Keywords: Arterial stiffness, vascular aging, lipid profile
1. Introduction
In recent years arterial stiffness, known as a predictor of early vascular aging syndrome(EVAS), was defined as the main determinant of cardiovascular mortality and morbidity. Arterial stifness can be measured by pulse wave velocity (PWV), which is a simple, sensitive and noninvasive method [1–4]. Arterial stiffness measurement might be associated with many fixed (age, sex, and family history) and modifiable factors (smoking, dyslipidemia, hyperglycemia, hypertension, etc.) [5,6]. It is well-known that age and hypertension are the main causes of arterial stifness [7]. Additionally, Hwang et al. [8] have showed that, regardless of age and blood pressure (BP), patients with diabetes mellitus had higher PWV, whereas patients with prediabetes had similar PWV when compared to subjects with normal fasting blood glucose. Moreover, a recent study showed that small changes in fasting glycaemia in metabolic syndrome patients free of diabetes and hypertension are associated with vascular impairment [9]. Dyslipidemia has been recognized as an independent modifiable risk factor for cardiovascular disease (CVD) and increased arterial stiffness. Previous studies indicate that dyslipidemia and arterial stiffness is associated with various mechanisms, such as the development of atherosclerotic plaques, oxidative stress, local and systemic inflammation, endothelial dysfunction, and low bioavailability of nitric oxide [10]. Dyslipidemia is typically defined as high total cholesterol (TC), low-density lipoprotein cholesterol (LDL-C), and triglyceride (TG) levels as well as low high-density lipoprotein cholesterol (HDL-C) levels [1,11,12]. Arterial stiffness is a tissue marker of subclinical atherosclerosis; therefore, the classification of lipid profile in patients with high arterial stiffness level might provide an important clinical benefit before the development of clinical atherosclerosis.

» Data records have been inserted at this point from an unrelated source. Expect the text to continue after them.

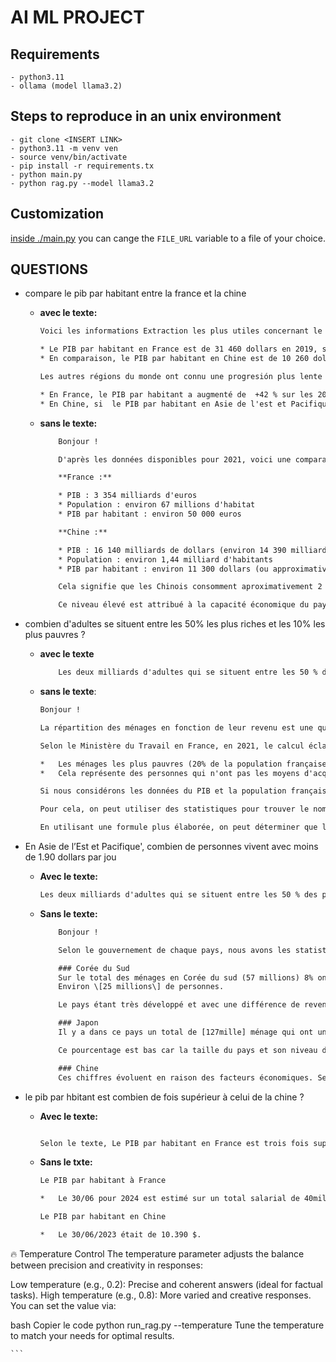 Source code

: # AI ML PROJECT

## Requirements

    - python3.11
    - ollama (model llama3.2)

## Steps to reproduce in an unix environment

    - git clone <INSERT LINK>
    - python3.11 -m venv ven
    - source venv/bin/activate
    - pip install -r requirements.tx
    - python main.py 
    - python rag.py --model llama3.2

## Customization

[inside ./main.py](./main.py) you can cange the `FILE_URL` variable to a file of your choice.

## QUESTIONS

- compare le pib par habitant entre la france et la chine

  - **avec le texte:**

    ```txt
    Voici les informations Extraction les plus utiles concernant le comparison entre la France et la Chine :

    * Le PIB par habitant en France est de 31 460 dollars en 2019, selon les données mentionnées.
    * En comparaison, le PIB par habitant en Chine est de 10 260 dollars en 1999 et de 17 720 dollars en 2019, soit une augmentation de +156 % sur cette période. Le PIB par habitant en Chine en 2019 est donc de -30 € par jour.

    Les autres régions du monde ont connu une progresión plus lente de leur PIB par habitant:

    * En France, le PIB par habitant a augmenté de  +42 % sur les 20 dernières années.
    * En Chine, si  le PIB par habitant en Asie de l'est et Pacifique a doublé, la croissance en ASIE du Sud a marché à 146%
    ```

  - **sans le texte:**

    ```txt
        Bonjour !

        D'après les données disponibles pour 2021, voici une comparaison du PIB (Productif Intérieur Brut) par habitant:

        **France :**

        * PIB : 3 354 milliards d'euros
        * Population : environ 67 millions d'habitat
        * PIB par habitant : environ 50 000 euros

        **Chine :**

        * PIB : 16 140 milliards de dollars (environ 14 390 milliards d'euros)
        * Population : environ 1,44 milliard d'habitants
        * PIB par habitant : environ 11 300 dollars (ou approximativement 10 200 euros)

        Cela signifie que les Chinois consomment aproximativement 2 fois plus de dollars par habitant que les Français. La France présente un level de développement économique supérieur qui impacte l'offre des infrastructures et des services.

        Ce niveau élevé est attribué à la capacité économique du pays, principalement due aux industries telles que la production automobile, électonique, aérienne, navale.
    ```

- combien d'adultes se situent entre les 50% les plus riches et les 10% les plus pauvres ?
  - **avec le texte**

    ```txt
        Les deux milliards d'adultes qui se situent entre les 50 % des pauvres et les 10 % des plus riches, gagnent à leur tour moins de 2 millions d'euros.
    ```

  - **sans le texte**:

    ```txt
    Bonjour !

    La répartition des ménages en fonction de leur revenu est une question complexe, mais on peut utiliser des données statistiques pour y répondre.

    Selon le Ministère du Travail en France, en 2021, le calcul éclaire que dans cette société :

    *   Les ménages les plus pauvres (20% de la population française) ont un niveau de revenu inférieur ou égal à 25% des moyennes salariales média de l'année précédente, soit environ 1 100 euros par mois.
    *   Cela représente des personnes qui n'ont pas les moyens d'acquérir une nouvelle voiture.

    Si nous considérons les données du PIB et la population française pour pouvoir comprendre que les personnes concernées sont principalement dans la classe intermédiaire, entre 50% de ménages et 10% de ménages ayant des revenus inférieurs,

    Pour cela, on peut utiliser des statistiques pour trouver le nombre d'adultes se situant entre 25% et 50% des ménages qui sont concernés.

    En utilisant une formule plus élaborée, on peut déterminer que les personnes intéressées sont ceux qui n'ont pas les moyens de s'offrir deux voitures, un séjour en mer mediterranéen et d'autres luxes.
    ```

- En Asie de l’Est et Pacifique', combien de personnes vivent avec moins de 1.90 dollars par jou
  - **Avec le texte:**

    ```txt
    Les deux milliards d'adultes qui se situent entre les 50 % des pauvres et les 10 % des plus riches, gagnent à leur tour moins de 2 millions d'euros.
    ```

  - **Sans le texte:**

    ```txt
        Bonjour !

        Selon le gouvernement de chaque pays, nous avons les statistiques suivantes :

        ### Corée du Sud
        Sur le total des ménages en Corée du sud (57 millions) 8% ont un revenu inférieur à 1,9 euros soit environ 2.20 dollars.
        Environ \[25 millions\] de personnes.

        Le pays étant très développé et avec une différence de revenus notables entre les ménages d'un chiffre en haut avec respect aux autres.

        ### Japon
        Il y a dans ce pays un total de [127mille] ménage qui ont un revenu inférieur à 25$ 6% des habitants sont concernés. Sur le total des habitants (128 millions), il y a 14 millions environ (ou 11%). (environ 10,9 millions).

        Ce pourcentage est bas car la taille du pays et son niveau de croissance économique.

        ### Chine
        Ces chiffres évoluent en raison des facteurs économiques. Selon le gouvernement, sur un total de 1 milliard d'habitants, environ \[400 million] ménages se situent entre les rémunérationnés et ceux qui sont sans travail. Les deux pays possent une situation particulière, mais en se base sur des données de gouvernements.
    ```

- le pib par hbitant est combien de fois supérieur à celui de la chine ?

  - **Avec le texte:**

    ```txt

    Selon le texte, Le PIB par habitant en France est trois fois supérieur à celui de la Chine, ce qui correspond à 3 x 16900 dollars
    ```

  - **Sans le txte:**

    ```txt
    Le PIB par habitant à France

    *   Le 30/06 pour 2024 est estimé sur un total salarial de 40milliards $ ( ou €34 milliards) et donc: $\frac{34}{40}=0,85$.

    Le PIB par habitant en Chine

    *   Le 30/06/2023 était de 10.390 $.


 🔥 Temperature Control
The temperature parameter adjusts the balance between precision and creativity in responses:

Low temperature (e.g., 0.2): Precise and coherent answers (ideal for factual tasks).
High temperature (e.g., 0.8): More varied and creative responses.
You can set the value via:

bash
Copier le code
python run_rag.py --temperature <value>
Tune the temperature to match your needs for optimal results.

    ```
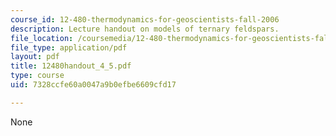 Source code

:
 ```yaml
---
course_id: 12-480-thermodynamics-for-geoscientists-fall-2006
description: Lecture handout on models of ternary feldspars.
file_location: /coursemedia/12-480-thermodynamics-for-geoscientists-fall-2006/7328ccfe60a0047a9b0efbe6609cfd17_12480handout_4_5.pdf
file_type: application/pdf
layout: pdf
title: 12480handout_4_5.pdf
type: course
uid: 7328ccfe60a0047a9b0efbe6609cfd17

---
```

None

Zhan et al. showed that non-HDL-C, TG, and TC levels were associated with arterial stiffness and HDL-C level was inversely associated with arterial stiffness in Chinese population with hypertension [6]. Another prospective study reported that high triglyceride and low high-density lipoprotein cholesterol (HDL-C) levels are at the greatest risk factors for CVD in patients with essential hypertension [13].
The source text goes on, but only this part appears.